# Revamp...



## degoose (Mar 20, 2009)

Just spent a few minutes revamping the lazylarrywoodworks.com.au web site…

From now on, the site will only have Lazy Larrys for sale.. I have removed all superfluous pages and also the cutting boards etc are no longer on that site…

Why?

I am returning to my roots… Lazy Larrys… As you can see you have a variety of designs from which to choose… and if you want something a little different… send me a drawing and If I can do it I will give you a price…

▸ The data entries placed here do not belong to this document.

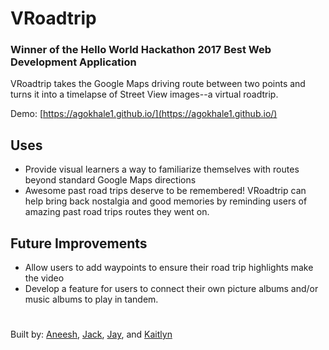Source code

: # VRoadtrip #

### Winner of the Hello World Hackathon 2017 Best Web Development Application ###

VRoadtrip takes the Google Maps driving route between two points and turns it into a timelapse of Street View images--a virtual roadtrip.

Demo: [https://agokhale1.github.io/](https://agokhale1.github.io/)

## Uses ##

* Provide visual learners a way to familiarize themselves with routes beyond standard Google Maps directions
* Awesome past road trips deserve to be remembered! VRoadtrip can help bring back nostalgia and good memories by reminding users of amazing past road trips routes they went on.

## Future Improvements ##

* Allow users to add waypoints to ensure their road trip highlights make the video
* Develop a feature for users to connect their own picture albums and/or music albums to play in tandem.

# #
Built by: [Aneesh](https://github.com/agokhale1), [Jack](https://github.com/jmcker), [Jay](https://github.com/jrixie), and [Kaitlyn](https://github.com/krscholl42)

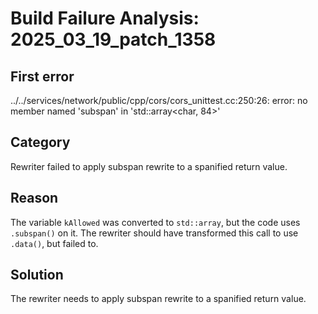 # Build Failure Analysis: 2025_03_19_patch_1358

## First error

../../services/network/public/cpp/cors/cors_unittest.cc:250:26: error: no member named 'subspan' in 'std::array<char, 84>'

## Category
Rewriter failed to apply subspan rewrite to a spanified return value.

## Reason
The variable `kAllowed` was converted to `std::array`, but the code uses `.subspan()` on it. The rewriter should have transformed this call to use `.data()`, but failed to.

## Solution
The rewriter needs to apply subspan rewrite to a spanified return value.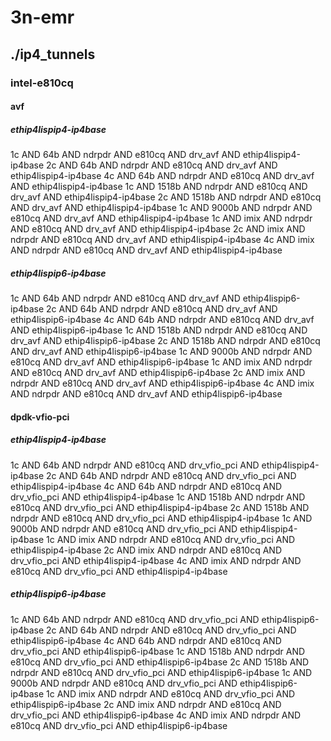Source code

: # 3n-emr
## ./ip4_tunnels
### intel-e810cq
#### avf
##### ethip4lispip4-ip4base
1c AND 64b AND ndrpdr AND e810cq AND drv_avf AND ethip4lispip4-ip4base
2c AND 64b AND ndrpdr AND e810cq AND drv_avf AND ethip4lispip4-ip4base
4c AND 64b AND ndrpdr AND e810cq AND drv_avf AND ethip4lispip4-ip4base
1c AND 1518b AND ndrpdr AND e810cq AND drv_avf AND ethip4lispip4-ip4base
2c AND 1518b AND ndrpdr AND e810cq AND drv_avf AND ethip4lispip4-ip4base
1c AND 9000b AND ndrpdr AND e810cq AND drv_avf AND ethip4lispip4-ip4base
1c AND imix AND ndrpdr AND e810cq AND drv_avf AND ethip4lispip4-ip4base
2c AND imix AND ndrpdr AND e810cq AND drv_avf AND ethip4lispip4-ip4base
4c AND imix AND ndrpdr AND e810cq AND drv_avf AND ethip4lispip4-ip4base
##### ethip4lispip6-ip4base
1c AND 64b AND ndrpdr AND e810cq AND drv_avf AND ethip4lispip6-ip4base
2c AND 64b AND ndrpdr AND e810cq AND drv_avf AND ethip4lispip6-ip4base
4c AND 64b AND ndrpdr AND e810cq AND drv_avf AND ethip4lispip6-ip4base
1c AND 1518b AND ndrpdr AND e810cq AND drv_avf AND ethip4lispip6-ip4base
2c AND 1518b AND ndrpdr AND e810cq AND drv_avf AND ethip4lispip6-ip4base
1c AND 9000b AND ndrpdr AND e810cq AND drv_avf AND ethip4lispip6-ip4base
1c AND imix AND ndrpdr AND e810cq AND drv_avf AND ethip4lispip6-ip4base
2c AND imix AND ndrpdr AND e810cq AND drv_avf AND ethip4lispip6-ip4base
4c AND imix AND ndrpdr AND e810cq AND drv_avf AND ethip4lispip6-ip4base
#### dpdk-vfio-pci
##### ethip4lispip4-ip4base
1c AND 64b AND ndrpdr AND e810cq AND drv_vfio_pci AND ethip4lispip4-ip4base
2c AND 64b AND ndrpdr AND e810cq AND drv_vfio_pci AND ethip4lispip4-ip4base
4c AND 64b AND ndrpdr AND e810cq AND drv_vfio_pci AND ethip4lispip4-ip4base
1c AND 1518b AND ndrpdr AND e810cq AND drv_vfio_pci AND ethip4lispip4-ip4base
2c AND 1518b AND ndrpdr AND e810cq AND drv_vfio_pci AND ethip4lispip4-ip4base
1c AND 9000b AND ndrpdr AND e810cq AND drv_vfio_pci AND ethip4lispip4-ip4base
1c AND imix AND ndrpdr AND e810cq AND drv_vfio_pci AND ethip4lispip4-ip4base
2c AND imix AND ndrpdr AND e810cq AND drv_vfio_pci AND ethip4lispip4-ip4base
4c AND imix AND ndrpdr AND e810cq AND drv_vfio_pci AND ethip4lispip4-ip4base
##### ethip4lispip6-ip4base
1c AND 64b AND ndrpdr AND e810cq AND drv_vfio_pci AND ethip4lispip6-ip4base
2c AND 64b AND ndrpdr AND e810cq AND drv_vfio_pci AND ethip4lispip6-ip4base
4c AND 64b AND ndrpdr AND e810cq AND drv_vfio_pci AND ethip4lispip6-ip4base
1c AND 1518b AND ndrpdr AND e810cq AND drv_vfio_pci AND ethip4lispip6-ip4base
2c AND 1518b AND ndrpdr AND e810cq AND drv_vfio_pci AND ethip4lispip6-ip4base
1c AND 9000b AND ndrpdr AND e810cq AND drv_vfio_pci AND ethip4lispip6-ip4base
1c AND imix AND ndrpdr AND e810cq AND drv_vfio_pci AND ethip4lispip6-ip4base
2c AND imix AND ndrpdr AND e810cq AND drv_vfio_pci AND ethip4lispip6-ip4base
4c AND imix AND ndrpdr AND e810cq AND drv_vfio_pci AND ethip4lispip6-ip4base

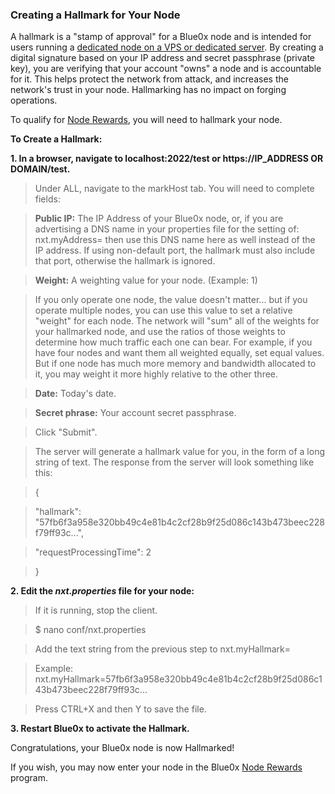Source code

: ### **Creating a Hallmark for Your Node** ###

A hallmark is a "stamp of approval" for a Blue0x node and is intended for users running a [dedicated node on a VPS or dedicated server](vps.md).  By creating a digital signature based on your IP address and secret passphrase (private key), you are verifying that your account "owns" a node and is accountable for it.  This helps protect the network from attack, and increases the network's trust in your node.   Hallmarking has no impact on forging operations.  

To qualify for [Node Rewards](../node_rewards/index.md), you will need to hallmark your node.

**To Create a Hallmark:**

**1. In a browser, navigate to localhost:2022/test or https://IP_ADDRESS OR DOMAIN/test.**

>Under ALL, navigate to the markHost tab. You will need to complete fields:

>**Public IP:** The IP Address of your Blue0x node, or, if you are advertising a DNS name in your properties file for the setting of: nxt.myAddress= then use this DNS name here as well instead of the IP address. If using non-default port, the hallmark must also include that port, otherwise the hallmark is ignored.

>**Weight:** A weighting value for your node. (Example: 1)

>If you only operate one node, the value doesn't matter... but if you operate multiple nodes, you can use this value to set a relative "weight" for each node.  The network will "sum" all of the weights for your hallmarked node, and use the ratios of those weights to determine how much traffic each one can bear.  For example, if you have four nodes and want them all weighted equally, set equal values.  But if one node has much more memory and bandwidth allocated to it, you may weight it more highly relative to the other three.

>**Date:** Today's date.

>**Secret phrase:** Your account secret passphrase.

>Click "Submit".

>The server will generate a hallmark value for you, in the form of a long string of text.  The response from the server will look something like this:

>{

 >"hallmark": "57fb6f3a958e320bb49c4e81b4c2cf28b9f25d086c143b473beec228f79ff93c...",

 >"requestProcessingTime": 2

>}

**2. Edit the _nxt.properties_ file for your node:**

>If it is running, stop the client.

>$ nano conf/nxt.properties

>Add the text string from the previous step to nxt.myHallmark= 

>Example:
 nxt.myHallmark=57fb6f3a958e320bb49c4e81b4c2cf28b9f25d086c143b473beec228f79ff93c...

>Press CTRL+X and then Y to save the file.


**3. Restart Blue0x to activate the Hallmark.**

Congratulations, your Blue0x node is now Hallmarked!

If you wish, you may now enter your node in the Blue0x [Node Rewards](../node_rewards/index.md) program.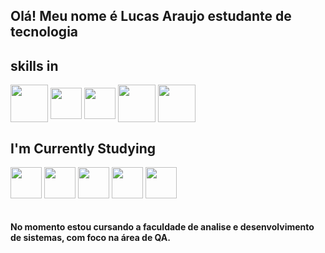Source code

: ## Olá! Meu nome é Lucas Araujo estudante de tecnologia 
<div style="display: inline_block;">  


## skills in

<div style="display: inline_block">
  <img  align = "center" height="60" width ="60" src="https://cdn.jsdelivr.net/gh/devicons/devicon/icons/cucumber/cucumber-plain-wordmark.svg" >
  <img  align = "center" height="50" width ="50" src="https://cdn.jsdelivr.net/gh/devicons/devicon/icons/java/java-original.svg">
  <img  align = "center" height="50" width ="50" src="https://cdn.jsdelivr.net/gh/devicons/devicon/icons/selenium/selenium-original.svg" />
  <img  align = "center" height="60" width ="60" src="https://cdn.jsdelivr.net/gh/devicons/devicon/icons/microsoftsqlserver/microsoftsqlserver-plain-wordmark.svg" /> 
  <img  align = "center" height="60" width ="60" src="https://cdn.jsdelivr.net/gh/devicons/devicon/icons/github/github-original.svg" />
           
          
</div>

## I'm Currently Studying

<div style="display: inline_block">
  <img  align = "center" height="50" width ="50" src="https://cdn.jsdelivr.net/gh/devicons/devicon/icons/java/java-original.svg">
  <img  align = "center" height="50" width ="50" src="https://cdn.jsdelivr.net/gh/devicons/devicon/icons/javascript/javascript-plain.svg" />
  <img  align = "center" height="50" width ="50" src="https://cdn.jsdelivr.net/gh/devicons/devicon/icons/python/python-original-wordmark.svg" /> 
  <img  align = "center" height="50" width ="50" src="https://cdn.jsdelivr.net/gh/devicons/devicon/icons/flutter/flutter-original.svg" />
  <img  align = "center" height="50" width ="50" src="https://cdn.jsdelivr.net/gh/devicons/devicon/icons/dart/dart-original.svg" />
          
          
</div><br/>

#### No momento estou cursando a faculdade de analise e desenvolvimento de sistemas, com foco na área de QA.
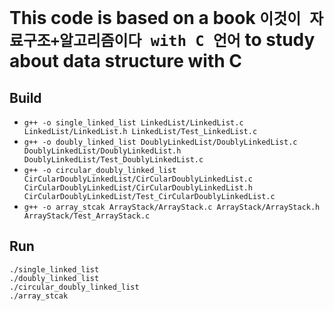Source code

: # This code is based on a book `이것이 자료구조+알고리즘이다 with C 언어` to study about data structure with C

## Build
- `g++ -o single_linked_list LinkedList/LinkedList.c LinkedList/LinkedList.h LinkedList/Test_LinkedList.c`  
- `g++ -o doubly_linked_list DoublyLinkedList/DoublyLinkedList.c DoublyLinkedList/DoublyLinkedList.h DoublyLinkedList/Test_DoublyLinkedList.c`  
- `g++ -o circular_doubly_linked_list CirCularDoublyLinkedList/CirCularDoublyLinkedList.c CirCularDoublyLinkedList/CirCularDoublyLinkedList.h CirCularDoublyLinkedList/Test_CirCularDoublyLinkedList.c`  
- `g++ -o array_stcak ArrayStack/ArrayStack.c ArrayStack/ArrayStack.h ArrayStack/Test_ArrayStack.c`

## Run
`./single_linked_list`  
`./doubly_linked_list`  
`./circular_doubly_linked_list`  
`./array_stcak`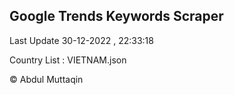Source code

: 

## Google Trends Keywords Scraper 
 
Last Update 30-12-2022 , 22:33:18

Country List :
VIETNAM.json



© Abdul Muttaqin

Hope you all go and have a quick look … please let me know what you think…


----------



## closetguy (Sep 29, 2007)

Your link doesn't work.


----------



## degoose (Mar 20, 2009)

Now it does…


----------



## ArcticTroy (Jan 5, 2010)

What ecommerce tool are you going to use? It's great that you are getting back to your roots. You have a great line of products and I am sure you'll do well focusing like this.


----------



## patron (Apr 2, 2009)

looks good , larry .

i'm number 2995 ,

in case you wonder ?


----------



## BritBoxmaker (Feb 1, 2010)

3000 and counting!


----------



## pommy (Apr 17, 2008)

Mate they are cool but were do i put my parasal now with no hole in the the lazylarry LOL….....


----------



## Woodwrecker (Aug 11, 2008)

3013 and going.

Looks Good Larry !


----------



## ellen35 (Jan 1, 2009)

Looks good… I do miss those cutting boards, though!
Ellen


----------



## stefang (Apr 9, 2009)

Looks fine Larry except I would drop the part about still learning. Its much better buying a product made by the old (or young) master.


----------



## a1Jim (Aug 9, 2008)

Very nice Larry It's direct and shows the product right off the bat . It helps to have wonderful products.


----------



## grizzman (May 10, 2009)

i went to it larry…but geez i didnt see my number….....i think i will be number 1…lol…..hey…back to your roots…i like it…if it works then its good…..


----------



## grizzman (May 10, 2009)

i went again …3026 this time…do i get a stripped shirt with my number on it…...my arms are help up…i confess i didnt do it…....


----------



## gfixler (Feb 21, 2009)

Beautiful Lazy Larrys on your site! Quite a selection of styles, and all solid designs.


----------



## joew (Apr 22, 2008)

no 3045 i wish my site looked as nice. Did you build your own site?


----------



## LateNightOwl (Aug 13, 2009)

3055 

Looking good! It is a nice, clean design that complements your Lazy Larrys. I hope you sell them as fast as you can make them.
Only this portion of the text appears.